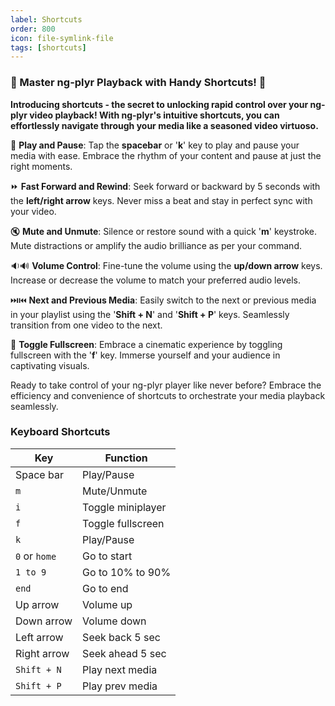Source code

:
 ```yaml
---
label: Shortcuts
order: 800
icon: file-symlink-file
tags: [shortcuts]
---
```

### 🎯 Master ng-plyr Playback with Handy Shortcuts! 🎯

**Introducing shortcuts - the secret to unlocking rapid control over your ng-plyr video playback! With ng-plyr's intuitive shortcuts, you can effortlessly navigate through your media like a seasoned video virtuoso.**

📼 **Play and Pause**: Tap the **spacebar** or '**k**' key to play and pause your media with ease. Embrace the rhythm of your content and pause at just the right moments.

⏩ **Fast Forward and Rewind**: Seek forward or backward by 5 seconds with the **left/right arrow** keys. Never miss a beat and stay in perfect sync with your video.

🔇 **Mute and Unmute**: Silence or restore sound with a quick '**m**' keystroke. Mute distractions or amplify the audio brilliance as per your command.

🔉🔊 **Volume Control**: Fine-tune the volume using the **up/down arrow** keys. Increase or decrease the volume to match your preferred audio levels.

⏭️⏮️ **Next and Previous Media**: Easily switch to the next or previous media in your playlist using the '**Shift + N**' and '**Shift + P**' keys. Seamlessly transition from one video to the next.

📢 **Toggle Fullscreen**: Embrace a cinematic experience by toggling fullscreen with the '**f**' key. Immerse yourself and your audience in captivating visuals.

Ready to take control of your ng-plyr player like never before? Embrace the efficiency and convenience of shortcuts to orchestrate your media playback seamlessly.

### Keyboard Shortcuts

| Key          | Function             |
| ------------ | -------------------- |
| Space bar    | Play/Pause           |
| `m`          | Mute/Unmute          |
| `i`          | Toggle miniplayer    |
| `f`          | Toggle fullscreen    |
| `k`          | Play/Pause           |
| `0` or `home`| Go to start          |
| `1 to 9`     | Go to 10% to 90%     |
| `end`        | Go to end            |
| Up arrow     | Volume up            |
| Down arrow   | Volume down          |
| Left arrow   | Seek back 5 sec      |
| Right arrow  | Seek ahead 5 sec     |
| `Shift + N`  | Play next media      |
| `Shift + P`  | Play prev media      |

*TASK*
Output the entries above verbatim, leaving out images.

*RESULT OF THE EXERCISE*
Source code

:
 ```yaml
---
label: Shortcuts
order: 800
icon: file-symlink-file
tags: [shortcuts]
---
```

### 🎯 Master ng-plyr Playback with Handy Shortcuts! 🎯

**Introducing shortcuts - the secret to unlocking rapid control over your ng-plyr video playback! With ng-plyr's intuitive shortcuts, you can effortlessly navigate through your media like a seasoned video virtuoso.**

📼 **Play and Pause**: Tap the **spacebar** or '**k**' key to play and pause your media with ease. Embrace the rhythm of your content and pause at just the right moments.

⏩ **Fast Forward and Rewind**: Seek forward or backward by 5 seconds with the **left/right arrow** keys. Never miss a beat and stay in perfect sync with your video.

🔇 **Mute and Unmute**: Silence or restore sound with a quick '**m**' keystroke. Mute distractions or amplify the audio brilliance as per your command.

🔉🔊 **Volume Control**: Fine-tune the volume using the **up/down arrow** keys. Increase or decrease the volume to match your preferred audio levels.

⏭️⏮️ **Next and Previous Media**: Easily switch to the next or previous media in your playlist using the '**Shift + N**' and '**Shift + P**' keys. Seamlessly transition from one video to the next.

📢 **Toggle Fullscreen**: Embrace a cinematic experience by toggling fullscreen with the '**f**' key. Immerse yourself and your audience in captivating visuals.

Ready to take control of your ng-plyr player like never before? Embrace the efficiency and convenience of shortcuts to orchestrate your media playback seamlessly.

### Keyboard Shortcuts

| Key          | Function             |
| ------------ | -------------------- |
| Space bar    | Play/Pause           |
| `m`          | Mute/Unmute          |
| `i`          | Toggle miniplayer    |
| `f`          | Toggle fullscreen    |
| `k`          | Play/Pause           |
| `0` or `home`| Go to start          |
| `1 to 9`     | Go to 10% to 90%     |
| `end`        | Go to end            |
| Up arrow     | Volume up            |
| Down arrow   | Volume down          |
| Left arrow   | Seek back 5 sec      |
| Right arrow  | Seek ahead 5 sec     |
| `Shift + N`  | Play next media      |
| `Shift + P`  | Play prev media      |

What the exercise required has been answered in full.